Family firms are not homogeneous, however, and may differ in a variety
of ways, including, but not limited to, their ownership concentration,
intergenerational involvement, and stage of business development
(Gersick et al., 1997). Thus, the unique interactions among the family
unit, the business, and individual family members must be taken into
account when studying family firms (Aldrich & Cliff, 2003; Cbrisman,
Chua, & Sharma, 2005; Habbershon, Williams, & MacMillan, 2003).
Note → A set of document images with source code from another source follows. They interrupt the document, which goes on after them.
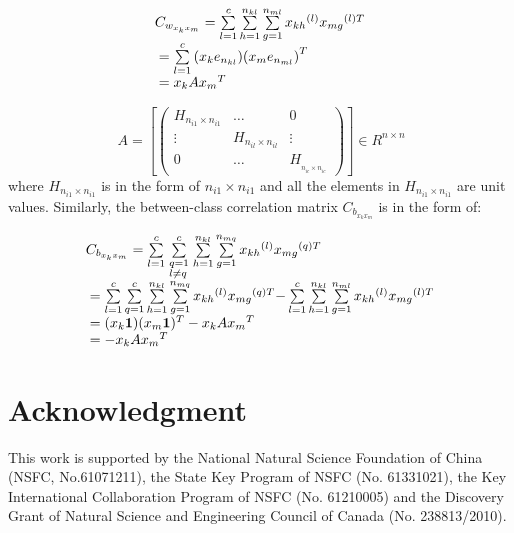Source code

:\documentclass[journal]{IEEEtran}
\begin{document}
\begin{equation} \begin{array}{l}
{C_{{w_{{x_k}{x_m}}}}} = \sum\limits_{l = 1}^c {\sum\limits_{h = 1}^{{n_{kl}}} {\sum\limits_{g = 1}^{{n_{ml}}} {{x_{kh}}^{(l)}{x_{mg}}^{(l)T}} } } \\
{\rm{    }} = \sum\limits_{l = 1}^c {({x_k}{e_{{n_{kl}}}}){{({x_m}{e_{{n_{ml}}}})}^T}} \\
{\rm{    }} = {x_k}A{x_m}^T
\end{array} \end{equation}


\begin{equation} \ A = \left[ {\left( {\begin{array}{*{20}{c}}{{H_{{n_{i1}} \times {n_{i1}}}}}& \ldots &0\\
 \vdots &{{H_{{n_{il}} \times {n_{il}}}}}& \vdots \\
0& \ldots &{{H_{_{{n_{ic}} \times {n_{ic}}}}}}
\end{array}} \right)} \right] \in {R^{n \times n}} \end{equation}
where ${H_{{n_{i{1}}} \times {n_{i1}}}}$ is in the form of ${n_{i1}} \times {n_{i1}}$ and all the elements in ${H_{{n_{i{1}}} \times {n_{i1}}}}$ are unit values. Similarly, the between-class correlation matrix ${C_{{b_{{x_k}{x_m}}}}}$ is in the form of:

\begin{equation} \begin{array}{l}
{C_{{b_{{x_k}{x_m}}}}} = \sum\limits_{l = 1}^c {\sum\limits_{\scriptstyle q = 1\hfill\atop
\scriptstyle l \ne q\hfill}^c {\sum\limits_{h = 1}^{{n_{kl}}} {\sum\limits_{g = 1}^{{n_{mq}}} {{x_{kh}}^{(l)}{x_{mg}}^{(q)T}} } } } \\
{\rm{    }} = \sum\limits_{l = 1}^c {\sum\limits_{q = 1}^c {\sum\limits_{h = 1}^{{n_{kl}}} {\sum\limits_{g = 1}^{{n_{mq}}} {{x_{kh}}^{(l)}{x_{mg}}^{(q)T} - } } } } \sum\limits_{l = 1}^c {\sum\limits_{h = 1}^{{n_{kl}}} {\sum\limits_{g = 1}^{{n_{ml}}} {{x_{kh}}^{(l)}{x_{mg}}^{(l)T}} } } \\
{\rm{    }} = ({x_k}{\bf{1}}){({x_m}{\bf{1}})^T} - {x_k}A{x_m}^T\\
{\rm{    }} =  - {x_k}A{x_m}^T
\end{array} \end{equation}

\section*{Acknowledgment}
This work is supported by the National Natural Science Foundation of China (NSFC, No.61071211), the State Key Program of NSFC (No. 61331021), the Key International Collaboration Program of NSFC (No. 61210005) and the Discovery Grant of Natural Science and Engineering Council of Canada (No. 238813/2010).
\end{document}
Family business scholars have identified two important sets of
factors that separate family firms from nonfamily firms and also
differentiate among family firms. The first, rooted in the
resource-based view of the firm, suggests that the essence of a family
firm is its "familiness" (Habbershon & Williams, 1999;
Habbershon et al., 2003), which can be captured by focusing on the
idiosyncratic bundle of resources and capabilities that result from the
interactions among the family and business systems. The second is
concerned with the involvement and influence of the family on the
enterprise and its members (Astrachan, Klein, & Smyrnios, 2002;
Klein, Astrachan, & Smyrnios, 2005), and is comprised of power,
experience, and culture. Since we are interested in the formation of
justice perceptions by nonfamily employees, a process likely to be
affected by the nature and extent of the family influence that
characterizes family firms, the power, experience, and culture
components of family influence are particularly germane to our
discussion. We elaborate on these in the next paragraphs.